The age changes in the face and neck are ruled by other conditions. The face, from an anatomist's point of view, is really part of the apparatus of mastication. It is an accident, as it were, that the face has to accommodate the eyes and the nose. The facial part of the head is a bony scaffolding for the upper and lower jaw on which the teeth are set. As the milk teeth come into place during infancy, the face, still retaining its cherubic roundness of outline, increases gradually in size and strength. During adolescence, as the permanent teeth come into use one after another, the jaws themselves grow to accommodate the erupting molars or chewing teeth ; the facial scaffolding is enlarged to support them, while the muscles which move the lower jaw undergo a rapid growth.

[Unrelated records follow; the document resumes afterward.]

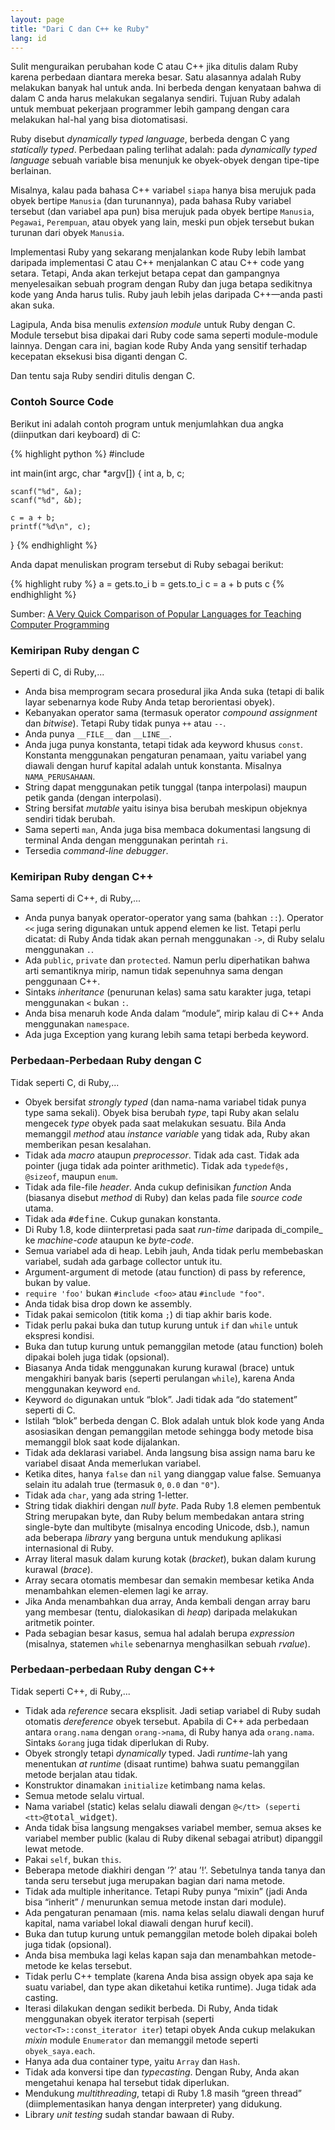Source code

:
 ```yaml
---
layout: page
title: "Dari C dan C++ ke Ruby"
lang: id
---
```


Sulit menguraikan perubahan kode C atau C++ jika ditulis dalam Ruby
karena perbedaan diantara mereka besar. Satu alasannya adalah Ruby
melakukan banyak hal untuk anda. Ini berbeda dengan kenyataan bahwa di
dalam C anda harus melakukan segalanya sendiri. Tujuan Ruby adalah untuk
membuat pekerjaan programmer lebih gampang dengan cara melakukan hal-hal
yang bisa diotomatisasi.

Ruby disebut *dynamically typed language*, berbeda dengan C yang
*statically typed*. Perbedaan paling terlihat adalah: pada *dynamically
typed language* sebuah variable bisa menunjuk ke obyek-obyek dengan
tipe-tipe berlainan.

Misalnya, kalau pada bahasa C++ variabel `siapa` hanya bisa merujuk pada
obyek bertipe `Manusia` (dan turunannya), pada bahasa Ruby variabel
tersebut (dan variabel apa pun) bisa merujuk pada obyek bertipe
`Manusia`, `Pegawai`, `Perempuan`, atau obyek yang lain, meski pun objek
tersebut bukan turunan dari obyek `Manusia`.

Implementasi Ruby yang sekarang menjalankan kode Ruby lebih lambat
daripada implementasi C atau C++ menjalankan C atau C++ code yang
setara. Tetapi, Anda akan terkejut betapa cepat dan gampangnya
menyelesaikan sebuah program dengan Ruby dan juga betapa sedikitnya kode
yang Anda harus tulis. Ruby jauh lebih jelas daripada C++—anda pasti
akan suka.

Lagipula, Anda bisa menulis *extension module* untuk Ruby dengan C.
Module tersebut bisa dipakai dari Ruby code sama seperti module-module
lainnya. Dengan cara ini, bagian kode Ruby Anda yang sensitif terhadap
kecepatan eksekusi bisa diganti dengan C.

Dan tentu saja Ruby sendiri ditulis dengan C.

### Contoh Source Code

Berikut ini adalah contoh program untuk menjumlahkan dua angka
(diinputkan dari keyboard) di C:

{% highlight python %}
#include 

int main(int argc, char *argv[]) 
{
    int a, b, c;

    scanf("%d", &a);
    scanf("%d", &b);

    c = a + b;
    printf("%d\n", c);
}
{% endhighlight %}

Anda dapat menuliskan program tersebut di Ruby sebagai berikut:

{% highlight ruby %}
a = gets.to_i
b = gets.to_i
c = a + b
puts c
{% endhighlight %}

Sumber: [A Very Quick Comparison of Popular Languages for Teaching
Computer Programming][1]

### Kemiripan Ruby dengan C

Seperti di C, di Ruby,...

* Anda bisa memprogram secara prosedural jika Anda suka (tetapi di balik
  layar sebenarnya kode Ruby Anda tetap berorientasi obyek).
* Kebanyakan operator sama (termasuk operator *compound assignment* dan
  *bitwise*). Tetapi Ruby tidak punya `++` atau `--`.
* Anda punya `__FILE__` dan `__LINE__`.
* Anda juga punya konstanta, tetapi tidak ada keyword khusus `const`.
  Konstanta menggunakan pengaturan penamaan, yaitu variabel yang diawali
  dengan huruf kapital adalah untuk konstanta. Misalnya
  `NAMA_PERUSAHAAN`.
* String dapat menggunakan petik tunggal (tanpa interpolasi) maupun
  petik ganda (dengan interpolasi).
* String bersifat *mutable* yaitu isinya bisa berubah meskipun objeknya
  sendiri tidak berubah.
* Sama seperti `man`, Anda juga bisa membaca dokumentasi langsung di
  terminal Anda dengan menggunakan perintah `ri`.
* Tersedia *command-line debugger*.

### Kemiripan Ruby dengan C++

Sama seperti di C++, di Ruby,...

* Anda punya banyak operator-operator yang sama (bahkan `::`). Operator
  `<<` juga sering digunakan untuk append elemen ke list. Tetapi perlu
  dicatat: di Ruby Anda tidak akan pernah menggunakan `->`, di Ruby
  selalu menggunakan `.`.
* Ada `public`, `private` dan `protected`. Namun perlu diperhatikan
  bahwa arti semantiknya mirip, namun tidak sepenuhnya sama dengan
  penggunaan C++.
* Sintaks *inheritance* (penurunan kelas) sama satu karakter juga,
  tetapi menggunakan `<` bukan `:`.
* Anda bisa menaruh kode Anda dalam “module”, mirip kalau di C++ Anda
  menggunakan `namespace`.
* Ada juga Exception yang kurang lebih sama tetapi berbeda keyword.

### Perbedaan-Perbedaan Ruby dengan C

Tidak seperti C, di Ruby,...

* Obyek bersifat *strongly typed* (dan nama-nama variabel tidak punya
  type sama sekali). Obyek bisa berubah *type*, tapi Ruby akan selalu
  mengecek *type* obyek pada saat melakukan sesuatu. Bila Anda memanggil
  *method* atau *instance variable* yang tidak ada, Ruby akan memberikan
  pesan kesalahan.
* Tidak ada *macro* ataupun *preprocessor*. Tidak ada cast. Tidak ada
  pointer (juga tidak ada pointer arithmetic). Tidak ada `typedef@s,
  @sizeof`, maupun `enum`.
* Tidak ada file-file *header*. Anda cukup definisikan *function* Anda
  (biasanya disebut *method* di Ruby) dan kelas pada file *source code*
  utama.
* Tidak ada <tt>#define</tt>. Cukup gunakan konstanta.
* Di Ruby 1.8, kode diinterpretasi pada saat *run-time* daripada
  di\_compile\_ ke *machine-code* ataupun ke *byte-code*.
* Semua variabel ada di heap. Lebih jauh, Anda tidak perlu membebaskan
  variabel, sudah ada garbage collector untuk itu.
* Argument-argument di metode (atau function) di pass by reference,
  bukan by value.
* `require 'foo'` bukan `#include <foo>` atau `#include "foo"`.
* Anda tidak bisa drop down ke assembly.
* Tidak pakai semicolon (titik koma `;`) di tiap akhir baris kode.
* Tidak perlu pakai buka dan tutup kurung untuk `if` dan `while` untuk
  ekspresi kondisi.
* Buka dan tutup kurung untuk pemanggilan metode (atau function) boleh
  dipakai boleh juga tidak (opsional).
* Biasanya Anda tidak menggunakan kurung kurawal (brace) untuk
  mengakhiri banyak baris (seperti perulangan `while`), karena Anda
  menggunakan keyword `end`.
* Keyword `do` digunakan untuk “blok”. Jadi tidak ada “do statement”
  seperti di C.
* Istilah “blok” berbeda dengan C. Blok adalah untuk blok kode yang Anda
  asosiasikan dengan pemanggilan metode sehingga body metode bisa
  memanggil blok saat kode dijalankan.
* Tidak ada deklarasi variabel. Anda langsung bisa assign nama baru ke
  variabel disaat Anda memerlukan variabel.
* Ketika dites, hanya `false` dan `nil` yang dianggap value false.
  Semuanya selain itu adalah true (termasuk `0`, `0.0` dan `"0"`).
* Tidak ada `char`, yang ada string 1-letter.
* String tidak diakhiri dengan *null byte*. Pada Ruby 1.8 elemen
  pembentuk String merupakan byte, dan Ruby belum membedakan antara
  string single-byte dan multibyte (misalnya encoding Unicode, dsb.),
  namun ada beberapa *library* yang berguna untuk mendukung aplikasi
  internasional di Ruby.
* Array literal masuk dalam kurung kotak (*bracket*), bukan dalam kurung
  kurawal (*brace*).
* Array secara otomatis membesar dan semakin membesar ketika Anda
  menambahkan elemen-elemen lagi ke array.
* Jika Anda menambahkan dua array, Anda kembali dengan array baru yang
  membesar (tentu, dialokasikan di *heap*) daripada melakukan aritmetik
  pointer.
* Pada sebagian besar kasus, semua hal adalah berupa *expression*
  (misalnya, statemen `while` sebenarnya menghasilkan sebuah *rvalue*).

### Perbedaan-perbedaan Ruby dengan C++

Tidak seperti C++, di Ruby,...

* Tidak ada *reference* secara eksplisit. Jadi setiap variabel di Ruby
  sudah otomatis *dereference* obyek tersebut. Apabila di C++ ada
  perbedaan antara `orang.nama` dengan `orang->nama`, di Ruby hanya ada
  `orang.nama`. Sintaks `&orang` juga tidak diperlukan di Ruby.
* Obyek strongly tetapi *dynamically* typed. Jadi *runtime*-lah yang
  menentukan *at runtime* (disaat runtime) bahwa suatu pemanggilan
  metode berjalan atau tidak.
* Konstruktor dinamakan `initialize` ketimbang nama kelas.
* Semua metode selalu virtual.
* Nama variabel (static) kelas selalu diawali dengan <tt>`@</tt>
  (seperti <tt>`@total\_widget</tt>).
* Anda tidak bisa langsung mengakses variabel member, semua akses ke
  variabel member public (kalau di Ruby dikenal sebagai atribut)
  dipanggil lewat metode.
* Pakai `self`, bukan `this`.
* Beberapa metode diakhiri dengan ’?’ atau ’!’. Sebetulnya tanda tanya
  dan tanda seru tersebut juga merupakan bagian dari nama metode.
* Tidak ada multiple inheritance. Tetapi Ruby punya “mixin” (jadi Anda
  bisa “inherit” / menurunkan semua metode instan dari module).
* Ada pengaturan penamaan (mis. nama kelas selalu diawali dengan huruf
  kapital, nama variabel lokal diawali dengan huruf kecil).
* Buka dan tutup kurung untuk pemanggilan metode boleh dipakai boleh
  juga tidak (opsional).
* Anda bisa membuka lagi kelas kapan saja dan menambahkan metode-metode
  ke kelas tersebut.
* Tidak perlu C++ template (karena Anda bisa assign obyek apa saja ke
  suatu variabel, dan type akan diketahui ketika runtime). Juga tidak
  ada casting.
* Iterasi dilakukan dengan sedikit berbeda. Di Ruby, Anda tidak
  menggunakan obyek iterator terpisah (seperti
  `vector<T>::const_iterator iter`) tetapi obyek Anda cukup melakukan
  *mixin* module `Enumerator` dan memanggil metode seperti
  `obyek_saya.each`.
* Hanya ada dua container type, yaitu `Array` dan `Hash`.
* Tidak ada konversi tipe dan *typecasting*. Dengan Ruby, Anda akan
  mengetahui kenapa hal tersebut tidak diperlukan.
* Mendukung *multithreading*, tetapi di Ruby 1.8 masih “green thread”
  (diimplementasikan hanya dengan interpreter) yang didukung.
* Library *unit testing* sudah standar bawaan di Ruby.



[1]: http://www.ariel.com.au/a/teaching-programming.html 
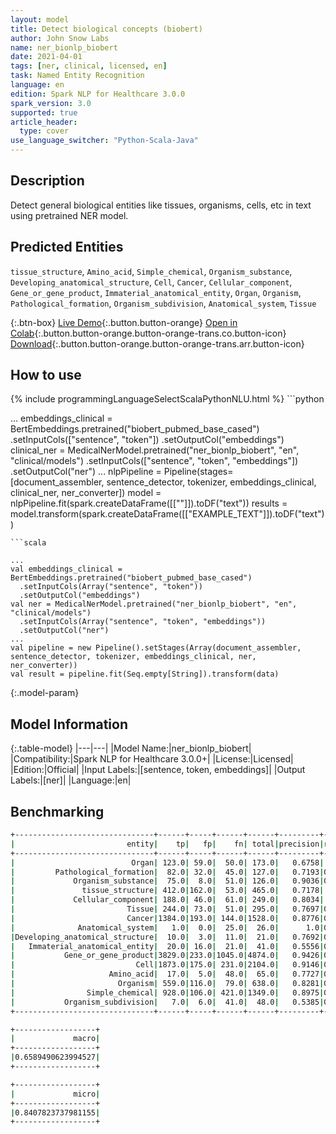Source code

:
 ```yaml
---
layout: model
title: Detect biological concepts (biobert)
author: John Snow Labs
name: ner_bionlp_biobert
date: 2021-04-01
tags: [ner, clinical, licensed, en]
task: Named Entity Recognition
language: en
edition: Spark NLP for Healthcare 3.0.0
spark_version: 3.0
supported: true
article_header:
  type: cover
use_language_switcher: "Python-Scala-Java"
---
```


## Description

Detect general biological entities like tissues, organisms, cells, etc in text using pretrained NER model.

## Predicted Entities

`tissue_structure`, `Amino_acid`, `Simple_chemical`, `Organism_substance`, `Developing_anatomical_structure`, `Cell`, `Cancer`, `Cellular_component`, `Gene_or_gene_product`, `Immaterial_anatomical_entity`, `Organ`, `Organism`, `Pathological_formation`, `Organism_subdivision`, `Anatomical_system`, `Tissue`

{:.btn-box}
[Live Demo](https://demo.johnsnowlabs.com/healthcare/NER_TUMOR/){:.button.button-orange}
[Open in Colab](https://colab.research.google.com/github/JohnSnowLabs/spark-nlp-workshop/blob/master/tutorials/Certification_Trainings/Healthcare/1.Clinical_Named_Entity_Recognition_Model.ipynb){:.button.button-orange.button-orange-trans.co.button-icon}
[Download](https://s3.amazonaws.com/auxdata.johnsnowlabs.com/clinical/models/ner_bionlp_biobert_en_3.0.0_3.0_1617260864949.zip){:.button.button-orange.button-orange-trans.arr.button-icon}

## How to use



<div class="tabs-box" markdown="1">
{% include programmingLanguageSelectScalaPythonNLU.html %}
```python

...
embeddings_clinical = BertEmbeddings.pretrained("biobert_pubmed_base_cased")  .setInputCols(["sentence", "token"])  .setOutputCol("embeddings")
clinical_ner = MedicalNerModel.pretrained("ner_bionlp_biobert", "en", "clinical/models")   .setInputCols(["sentence", "token", "embeddings"])   .setOutputCol("ner")
...
nlpPipeline = Pipeline(stages=[document_assembler, sentence_detector, tokenizer, embeddings_clinical, clinical_ner, ner_converter])
model = nlpPipeline.fit(spark.createDataFrame([[""]]).toDF("text"))
results = model.transform(spark.createDataFrame([["EXAMPLE_TEXT"]]).toDF("text"))
```
```scala

...
val embeddings_clinical = BertEmbeddings.pretrained("biobert_pubmed_base_cased")
  .setInputCols(Array("sentence", "token"))
  .setOutputCol("embeddings")
val ner = MedicalNerModel.pretrained("ner_bionlp_biobert", "en", "clinical/models")
  .setInputCols(Array("sentence", "token", "embeddings"))
  .setOutputCol("ner")
...
val pipeline = new Pipeline().setStages(Array(document_assembler, sentence_detector, tokenizer, embeddings_clinical, ner, ner_converter))
val result = pipeline.fit(Seq.empty[String]).transform(data)
```
</div>

{:.model-param}
## Model Information

{:.table-model}
|---|---|
|Model Name:|ner_bionlp_biobert|
|Compatibility:|Spark NLP for Healthcare 3.0.0+|
|License:|Licensed|
|Edition:|Official|
|Input Labels:|[sentence, token, embeddings]|
|Output Labels:|[ner]|
|Language:|en|

## Benchmarking
```bash
+-------------------------------+------+-----+------+------+---------+------+------+
|                         entity|    tp|   fp|    fn| total|precision|recall|    f1|
+-------------------------------+------+-----+------+------+---------+------+------+
|                          Organ| 123.0| 59.0|  50.0| 173.0|   0.6758| 0.711| 0.693|
|         Pathological_formation|  82.0| 32.0|  45.0| 127.0|   0.7193|0.6457|0.6805|
|             Organism_substance|  75.0|  8.0|  51.0| 126.0|   0.9036|0.5952|0.7177|
|               tissue_structure| 412.0|162.0|  53.0| 465.0|   0.7178| 0.886|0.7931|
|             Cellular_component| 188.0| 46.0|  61.0| 249.0|   0.8034| 0.755|0.7785|
|                         Tissue| 244.0| 73.0|  51.0| 295.0|   0.7697|0.8271|0.7974|
|                         Cancer|1384.0|193.0| 144.0|1528.0|   0.8776|0.9058|0.8915|
|              Anatomical_system|   1.0|  0.0|  25.0|  26.0|      1.0|0.0385|0.0741|
|Developing_anatomical_structure|  10.0|  3.0|  11.0|  21.0|   0.7692|0.4762|0.5882|
|   Immaterial_anatomical_entity|  20.0| 16.0|  21.0|  41.0|   0.5556|0.4878|0.5195|
|           Gene_or_gene_product|3829.0|233.0|1045.0|4874.0|   0.9426|0.7856| 0.857|
|                           Cell|1873.0|175.0| 231.0|2104.0|   0.9146|0.8902|0.9022|
|                     Amino_acid|  17.0|  5.0|  48.0|  65.0|   0.7727|0.2615|0.3908|
|                       Organism| 559.0|116.0|  79.0| 638.0|   0.8281|0.8762|0.8515|
|                Simple_chemical| 928.0|106.0| 421.0|1349.0|   0.8975|0.6879|0.7789|
|           Organism_subdivision|   7.0|  6.0|  41.0|  48.0|   0.5385|0.1458|0.2295|
+-------------------------------+------+-----+------+------+---------+------+------+

+------------------+
|             macro|
+------------------+
|0.6589490623994527|
+------------------+

+------------------+
|             micro|
+------------------+
|0.8407823737981155|
+------------------+
```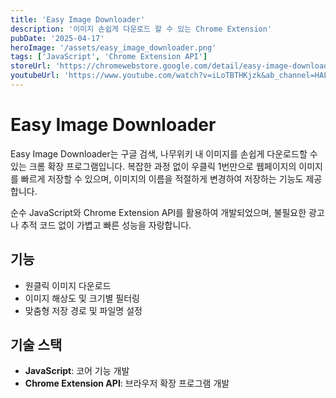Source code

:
 ```yaml
---
title: 'Easy Image Downloader'
description: '이미지 손쉽게 다운로드 할 수 있는 Chrome Extension'
pubDate: '2025-04-17'
heroImage: '/assets/easy_image_downloader.png'
tags: ['JavaScript', 'Chrome Extension API']
storeUrl: 'https://chromewebstore.google.com/detail/easy-image-downloader/lnldmkhkjnkcfndnhibbnaohplecldmb?authuser=0&hl=ko'
youtubeUrl: 'https://www.youtube.com/watch?v=iLoTBTHKjzk&ab_channel=HALFMOON'
---
```


# Easy Image Downloader

Easy Image Downloader는 구글 검색, 나무위키 내 이미지를 손쉽게 다운로드할 수 있는 크롬 확장 프로그램입니다.
복잡한 과정 없이 우클릭 1번만으로 웹페이지의 이미지를 빠르게 저장할 수 있으며, 이미지의 이름을 적절하게 변경하여 저장하는 기능도 제공합니다.

순수 JavaScript와 Chrome Extension API를 활용하여 개발되었으며, 불필요한 광고나 추적 코드 없이 가볍고 빠른 성능을 자랑합니다.

## 기능

- 원클릭 이미지 다운로드
- 이미지 해상도 및 크기별 필터링
- 맞춤형 저장 경로 및 파일명 설정

## 기술 스택

- **JavaScript**: 코어 기능 개발
- **Chrome Extension API**: 브라우저 확장 프로그램 개발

Every one must have observed that the features of the boy or of the girl, are replaced by bolder and rougher outlines as the last of the teeth come into position. The muscles of mastication which arise on the bony outworks on the side of the skull need stouter supports. The bony ridges of the cheek and skull become emphasized and the features rapidly change. The growth of the neck does not proceed at the same pace as that of the head. Most of us may recall, if our memories carry us back to the details of boyhood life, that every second or third year we took a larger size in collars, while we wore hats of the same size for a number of years on end. The rapid growth of the head took place during infancy and early childhood. At first sight it is not apparent why the neck should keep time in its growth with the muscles of mastication. It is so, however, and the reason becomes apparent when one remembers that the skull, which serves as a fulcrum for the muscles of mastication, must be steadied when these are in action. The skull is balanced and fixed by the muscles of the neck. It will be observed that it is the men with the wide, squarely-set, massive jaws and cheeks who have their heads deeply implanted in their necks. We describe them as strong, bull-necked men— people of a strong will and with a healthy appetite. In anthropoids we find the jaws massive, the muscles of mastication so large that they envelop the skull, and with heads hafted to exceedingly thick and muscular necks. It is as adult years are reached that we see the most marked changes occur in the fixation of the head and in the size of jaws.